Tra quei giorni e il 7 marzo è il delirio: «i contagi crescono in maniera esponenziale, cerchiamo di aumentare i posti letto, riceviamo le telefonate disperate dagli ospedali che non hanno più posto. Uno dei ricordi più emozionanti che ho risale ai primi di marzo, quando una sera mi chiama un giovane ammistratore tutto affannato e mi dice che sua madre si è ammalata ma l'ambulanza che è andata a prenderla è ferma davanti a casa da un'ora». Dal 118 spiegano che gli ospedali non accettano più pazienti: davanti agli ospedali di Cremona e Crema ci sono le ambulanze in fila che non riescono a sbarellare i pazienti.

«Il 20 marzo vado a vedere i pronto soccorso di Lodi: è la discesa agli inferi - cotnua l'ex assessore - . Nel girone dantesco si vede una stanza chiusa, con letti tutti attaccati, i pazienti sono intubati, alcuni sono in letti da bambino, con i piedi che escono, e in fondo al buio i pazienti deceduti.
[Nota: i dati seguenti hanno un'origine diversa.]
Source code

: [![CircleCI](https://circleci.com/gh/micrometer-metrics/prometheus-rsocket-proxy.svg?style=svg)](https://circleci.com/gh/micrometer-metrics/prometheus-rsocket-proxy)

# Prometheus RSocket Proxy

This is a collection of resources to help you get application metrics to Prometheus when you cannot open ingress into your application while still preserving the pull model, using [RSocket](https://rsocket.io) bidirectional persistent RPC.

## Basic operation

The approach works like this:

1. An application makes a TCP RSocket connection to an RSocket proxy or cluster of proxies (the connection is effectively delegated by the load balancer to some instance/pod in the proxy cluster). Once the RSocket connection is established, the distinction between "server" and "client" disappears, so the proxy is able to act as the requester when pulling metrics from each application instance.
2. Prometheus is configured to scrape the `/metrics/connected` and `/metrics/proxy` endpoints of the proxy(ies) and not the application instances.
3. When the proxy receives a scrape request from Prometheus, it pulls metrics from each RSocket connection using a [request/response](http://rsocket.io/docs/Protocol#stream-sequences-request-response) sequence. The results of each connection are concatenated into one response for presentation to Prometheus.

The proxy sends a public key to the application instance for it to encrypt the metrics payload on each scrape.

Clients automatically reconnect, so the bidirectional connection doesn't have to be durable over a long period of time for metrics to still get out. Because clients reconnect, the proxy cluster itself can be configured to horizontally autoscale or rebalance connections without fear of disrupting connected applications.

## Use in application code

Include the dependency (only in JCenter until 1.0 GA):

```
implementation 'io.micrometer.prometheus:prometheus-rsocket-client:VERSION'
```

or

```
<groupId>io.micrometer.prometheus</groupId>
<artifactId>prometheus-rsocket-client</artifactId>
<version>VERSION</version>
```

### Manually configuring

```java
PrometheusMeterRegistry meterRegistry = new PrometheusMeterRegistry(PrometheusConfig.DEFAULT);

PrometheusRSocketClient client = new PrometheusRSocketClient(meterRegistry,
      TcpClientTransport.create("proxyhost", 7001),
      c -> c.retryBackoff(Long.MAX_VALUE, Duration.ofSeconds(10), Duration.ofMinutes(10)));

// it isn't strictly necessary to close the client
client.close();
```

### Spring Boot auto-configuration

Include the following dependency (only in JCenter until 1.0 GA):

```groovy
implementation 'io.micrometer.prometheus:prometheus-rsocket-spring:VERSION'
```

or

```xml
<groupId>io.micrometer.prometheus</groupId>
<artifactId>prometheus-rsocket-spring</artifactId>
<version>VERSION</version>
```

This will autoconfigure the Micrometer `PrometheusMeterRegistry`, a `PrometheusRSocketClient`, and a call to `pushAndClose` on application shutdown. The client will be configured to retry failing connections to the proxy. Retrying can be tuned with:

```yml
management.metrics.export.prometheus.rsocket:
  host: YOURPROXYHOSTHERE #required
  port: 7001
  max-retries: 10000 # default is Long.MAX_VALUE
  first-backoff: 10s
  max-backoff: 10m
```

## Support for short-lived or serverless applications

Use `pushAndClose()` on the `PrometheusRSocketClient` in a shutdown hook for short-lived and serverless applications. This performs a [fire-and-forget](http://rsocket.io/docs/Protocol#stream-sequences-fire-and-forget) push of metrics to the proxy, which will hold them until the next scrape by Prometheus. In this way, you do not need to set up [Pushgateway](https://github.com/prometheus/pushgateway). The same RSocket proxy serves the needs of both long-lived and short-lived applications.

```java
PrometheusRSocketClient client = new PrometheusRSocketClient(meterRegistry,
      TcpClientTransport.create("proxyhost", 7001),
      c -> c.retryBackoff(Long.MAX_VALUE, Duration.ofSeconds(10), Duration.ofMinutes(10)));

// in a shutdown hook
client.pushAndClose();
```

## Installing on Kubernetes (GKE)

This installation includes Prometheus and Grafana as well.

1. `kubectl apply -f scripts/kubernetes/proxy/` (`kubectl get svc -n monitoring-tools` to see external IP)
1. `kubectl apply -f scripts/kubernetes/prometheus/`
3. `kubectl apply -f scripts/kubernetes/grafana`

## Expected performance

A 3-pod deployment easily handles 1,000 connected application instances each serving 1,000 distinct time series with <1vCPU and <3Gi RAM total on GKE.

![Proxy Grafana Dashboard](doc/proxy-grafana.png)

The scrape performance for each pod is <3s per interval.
Gli infermieri non hanno il tempo di portarli nella camera mortuaria».

Il 23 febbraio è un'altra giornata memorabile...«Siamo in video conferenza con la Protezione civile quando dallo staff mi comunicano che la collabortarice del governatore Fontana sta male. Viene ricoverata al Sacco e sottoposta a tampone. Il giorno seguente veniamo chiamati per il tampone...Paura? No, stranamente no». Tutti ci ricordiamo la diretta del presidente Fontana che dà la notizia e indossa la mascherina: «Ci prendevano in giro mentre il sindaco Sala annuncia Milano non si ferma: c'erano dirigenti che piangevano perchè non si riusciva a fare passare certi messaggi». La sera del 7 marzo viene annunciata la chiusura della Lombardia, la mattina mercati e parchi sono affollati...

«Altro momento che ricordo come agghiacciante fu a fine marzo quado mi viene comunicato che non ci sono più posti in terapia intensiva. La notte squilla il telefono: è il presidente della Croce rossa che annuncia l'arrivo di 15 respiratori dalla Cina. Mi si accende una luce di speranza». Dopo le telefonate di medici e infermieri disperati, «un giorno mi vengono suggeriti i medici cubani, esperti nella gestione delle epidemie. Scrivo all'ambasciatore per chiedere se avesse personale disponibile - racconta l'ex assessore -.

Domenica mattima, mentre sto facendo la barba squilla il telefono: l'ambasciatore annuncia che nel giro di una settimana una cinquantina tra medici e infermieri sarebbero stati pronti a partire». L'ospedale da campo di Cremona venne gestito completamente da loro.